____ Available data

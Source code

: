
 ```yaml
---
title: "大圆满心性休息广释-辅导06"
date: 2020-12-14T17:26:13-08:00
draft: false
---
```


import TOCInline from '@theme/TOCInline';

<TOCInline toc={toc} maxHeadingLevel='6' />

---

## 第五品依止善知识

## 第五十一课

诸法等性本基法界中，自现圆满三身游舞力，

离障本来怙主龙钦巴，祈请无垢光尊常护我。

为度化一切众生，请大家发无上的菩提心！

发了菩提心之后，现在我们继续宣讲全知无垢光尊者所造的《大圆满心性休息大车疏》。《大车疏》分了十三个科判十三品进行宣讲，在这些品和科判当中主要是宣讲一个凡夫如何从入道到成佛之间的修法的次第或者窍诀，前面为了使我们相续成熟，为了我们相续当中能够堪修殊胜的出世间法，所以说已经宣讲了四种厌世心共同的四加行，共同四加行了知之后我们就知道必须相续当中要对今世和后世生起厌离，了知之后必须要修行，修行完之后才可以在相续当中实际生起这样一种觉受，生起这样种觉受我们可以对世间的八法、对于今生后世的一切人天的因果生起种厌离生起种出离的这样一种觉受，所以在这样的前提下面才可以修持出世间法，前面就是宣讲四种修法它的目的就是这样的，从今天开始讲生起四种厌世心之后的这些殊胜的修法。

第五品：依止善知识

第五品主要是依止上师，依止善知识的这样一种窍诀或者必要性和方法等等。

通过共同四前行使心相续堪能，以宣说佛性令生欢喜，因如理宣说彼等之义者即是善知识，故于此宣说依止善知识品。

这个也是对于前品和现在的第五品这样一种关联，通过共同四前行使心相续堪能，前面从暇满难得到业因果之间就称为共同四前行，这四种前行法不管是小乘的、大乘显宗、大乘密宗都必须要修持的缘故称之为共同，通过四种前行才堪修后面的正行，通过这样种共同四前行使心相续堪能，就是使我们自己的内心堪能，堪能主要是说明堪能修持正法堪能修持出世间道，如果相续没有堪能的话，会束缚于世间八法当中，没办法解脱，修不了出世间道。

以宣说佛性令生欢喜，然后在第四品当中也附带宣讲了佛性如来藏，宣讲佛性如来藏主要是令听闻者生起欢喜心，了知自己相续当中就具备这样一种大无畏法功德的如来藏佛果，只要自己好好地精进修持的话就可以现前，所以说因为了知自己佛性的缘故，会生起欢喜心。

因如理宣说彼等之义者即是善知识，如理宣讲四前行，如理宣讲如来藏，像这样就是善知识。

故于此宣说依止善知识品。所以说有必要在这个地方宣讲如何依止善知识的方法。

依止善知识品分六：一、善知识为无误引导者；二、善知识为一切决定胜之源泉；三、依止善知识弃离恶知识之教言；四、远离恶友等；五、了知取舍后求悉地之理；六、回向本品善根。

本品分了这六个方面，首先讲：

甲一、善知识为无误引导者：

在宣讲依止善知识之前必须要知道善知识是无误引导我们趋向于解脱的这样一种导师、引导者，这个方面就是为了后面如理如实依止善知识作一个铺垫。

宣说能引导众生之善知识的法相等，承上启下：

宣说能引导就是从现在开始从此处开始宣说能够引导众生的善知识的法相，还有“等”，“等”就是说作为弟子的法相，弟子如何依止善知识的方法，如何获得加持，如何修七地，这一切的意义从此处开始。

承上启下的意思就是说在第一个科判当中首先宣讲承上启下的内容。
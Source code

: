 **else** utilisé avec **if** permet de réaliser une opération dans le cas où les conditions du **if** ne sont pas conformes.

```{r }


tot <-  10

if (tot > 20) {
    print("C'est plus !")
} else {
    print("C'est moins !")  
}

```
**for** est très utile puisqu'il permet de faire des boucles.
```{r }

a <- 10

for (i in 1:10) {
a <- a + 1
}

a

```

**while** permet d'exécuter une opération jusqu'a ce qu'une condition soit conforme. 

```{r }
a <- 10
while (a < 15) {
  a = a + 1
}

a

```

________

Task directions: What lines in the data hold the word "opération"? Return them.

Result below:
: **else** utilisé avec **if** permet de réaliser une opération dans le cas où les conditions du **if** ne sont pas conformes.
**while** permet d'exécuter une opération jusqu'a ce qu'une condition soit conforme. 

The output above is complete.